Dan mengabaikan apa yang terjadi. Walaupun ada juga yang penasaran dengan tingkah Suna yang kemarin tapi tidak ingin menanyakannya karena pasti Suna tidak bakalan menjawab mereka.


Sensei masuk kedalam kelas melihat muridnya.


"Aria chan"Kana membangunkan Aria karena sudah tertidur selama setengah jam.


Kana mulai memegang tangan Aria. Dan merasa aneh dia mulai memegang dahi Aria sangat panas.


"Sensei Aria chan demam" Teriaknya panik.


Suna yang tadi diam dan tidak ingin menganggu tidur Aria karena memang semalam dia tahu Aria begadang. Suna jadi ikut panik.

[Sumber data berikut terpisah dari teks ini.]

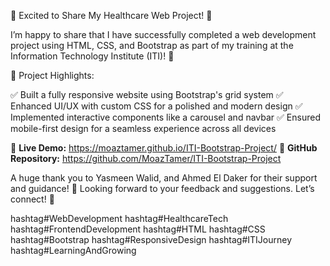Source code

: 🎉 Excited to Share My Healthcare Web Project! 🎉

I’m happy to share that I have successfully completed a web development project using HTML, CSS, and Bootstrap as part of my training at the Information Technology Institute (ITI)! 🚀

🔹 Project Highlights:

✅ Built a fully responsive website using Bootstrap's grid system
✅ Enhanced UI/UX with custom CSS for a polished and modern design
✅ Implemented interactive components like a carousel and navbar
✅ Ensured mobile-first design for a seamless experience across all devices

🎯 **Live Demo:** https://moaztamer.github.io/ITI-Bootstrap-Project/
📂 **GitHub Repository:** https://github.com/MoazTamer/ITI-Bootstrap-Project

A huge thank you to Yasmeen Walid, and Ahmed El Daker for their support and guidance! 🙌 Looking forward to your feedback and suggestions. Let’s connect! 🚀

hashtag#WebDevelopment hashtag#HealthcareTech hashtag#FrontendDevelopment hashtag#HTML hashtag#CSS hashtag#Bootstrap hashtag#ResponsiveDesign hashtag#ITIJourney hashtag#LearningAndGrowing
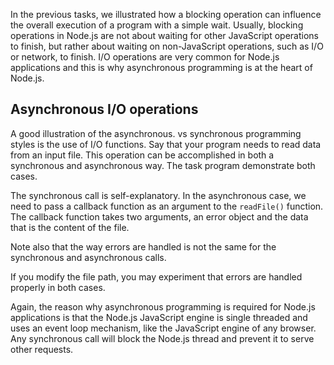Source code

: 

In the previous tasks, we illustrated how a blocking operation can influence
the overall execution of a program with a simple wait. Usually, blocking
operations in Node.js are not about waiting for other JavaScript operations to
finish, but rather about waiting on non-JavaScript operations, such as I/O or
network, to finish. I/O operations are very common for Node.js applications 
and this is why asynchronous programming is at the heart of Node.js.

## Asynchronous I/O operations

A good illustration of the asynchronous. vs synchronous programming styles
is the use of I/O functions. Say that your program needs to read data from
an input file. This operation can be accomplished in both a synchronous and
asynchronous way. The task program demonstrate both cases.

The synchronous call is self-explanatory. In the asynchronous case, we need to
pass a callback function as an argument to the `readFile()` function. The
callback function takes two arguments, an error object and the data that is the
content of the file. 

Note also that the way errors are handled is not the same for the 
synchronous and asynchronous calls.

If you modify the file path, you may experiment that errors are handled 
properly in both cases.

Again, the reason why asynchronous programming is required for Node.js
applications is that the Node.js JavaScript engine is single threaded and 
uses an event loop mechanism, like the JavaScript engine of any browser. Any 
synchronous call will block the Node.js thread and prevent it to serve other 
requests.

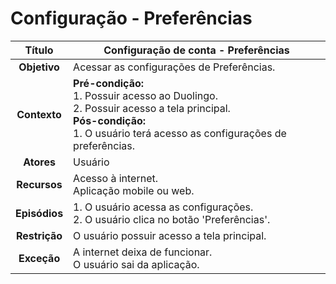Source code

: # Configuração - Preferências

| **Título** | Configuração de conta - Preferências |
| :--------: | --------------- |
| **Objetivo** | Acessar as configurações de Preferências. |
| **Contexto** | **Pré-condição:** <br/>1. Possuir acesso ao Duolingo. <br/>2. Possuir acesso a tela principal.<br/>**Pós-condição:** <br/>1. O usuário terá acesso as configurações de preferências. |
| **Atores** | Usuário |
| **Recursos** | Acesso à internet. <br/>Aplicação mobile ou web. |
| **Episódios** | 1. O usuário acessa as configurações.<br/>2. O usuário clica no botão 'Preferências'. |
| **Restrição** | O usuário possuir acesso a tela principal. |
| **Exceção** | A internet deixa de funcionar. <br/>O usuário sai da aplicação. |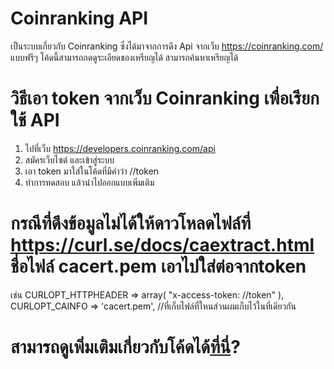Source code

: # Coinranking API
เป็นระบบเกี่ยวกับ Coinranking ซึ่งได้มาจากการดึง Api จากเว็บ https://coinranking.com/ แบบฟรีๆ โค้ดนี้สามารถกดดูระเอียดของเหรียญได้ สามารถค้นหาเหรียญได้

# วิธีเอา token จากเว็บ Coinranking เพื่อเรียกใช้ API 

1. ไปที่เว็บ https://developers.coinranking.com/api
2. สมัครเว็บไซต์ และเข้าสู่ระบบ
3. เอา token มาใส่ในโค้ดที่มีคำว่า //token
4. ทำการทดสอบ แล้วนำไปออกแบบเพิ่มเติม

# กรณีที่ดึงข้อมูลไม่ได้ให้ดาวโหลดไฟล์ที่ https://curl.se/docs/caextract.html ชื่อไฟล์ cacert.pem เอาไปใส่ต่อจากtoken
เช่น CURLOPT_HTTPHEADER => array(
    "x-access-token: //token"
    ),
    CURLOPT_CAINFO => 'cacert.pem', //ที่เก็บไฟล์ที่ใหนส่วนผมเก็บไว้ในที่เดียวกัน


# สามารถดูเพิ่มเติมเกี่ยวกับโค้ดได้[ที่นี่](https://developers.coinranking.com/api/documentation)?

Aria yang hampir jatuh dari kursinya ternyata tidak sadarkan diri. Padahal tadi pagi dia sangat bersemangat. Untung saja Suna cepat cepat menangkapnya dan membawanya ke Uks.


Teman teman sekelas juga ikut panik karena teriakan dari Kana.


"Sensei bagaimana keadaan Aria"


"Tenang,demam Aria chan tidak terlalu tinggi untung kalian menyadarinya dengan cepat kalau tidak....."


"Syukurlah"Ucap Kana yang ikut dengan Suna ke uks.


"Baiklah,pelajaran sudah dimulai kenapa kalian satu kelas malah ke Uks semua"Ucap Sensei yang bertugas di Uks.


Kana dan Suna yang melihat dibelakang mereka Kelas X5 malah ikut semua kesini.


"Sensei saya ingin menemani Aria disini" Ucap Suna


"Itu Sensei saya juga mau"Ucap Kana berani


"Sensei saya juga"Ucap Riko malah ikutan


Banyak teman yang menawari untuk menemani Aria chan di Uks membuat Sensei yang bertugas malah bingung.


"Kalian semua masuk dikelas, dan saya yang akan menjaga Aria chan disini. Tidak ada penolakan"Ucap Sensei tegas.


Akhirnya karena Sensei mereka yang tegas membuat mereka harus kembali ke kelas untuk belajar.


Teman sekelas lainnya tidak menyadari bahwa Aruko Yoshida tidak ada di dalam kelas.


Uks.... ❤


Aruko yang berada di luar Uks sedang melihat Sensei yang sedang merawat Aria.


Dan saat Sensei ingin keluar dari Uks. Aruko bersembunyi.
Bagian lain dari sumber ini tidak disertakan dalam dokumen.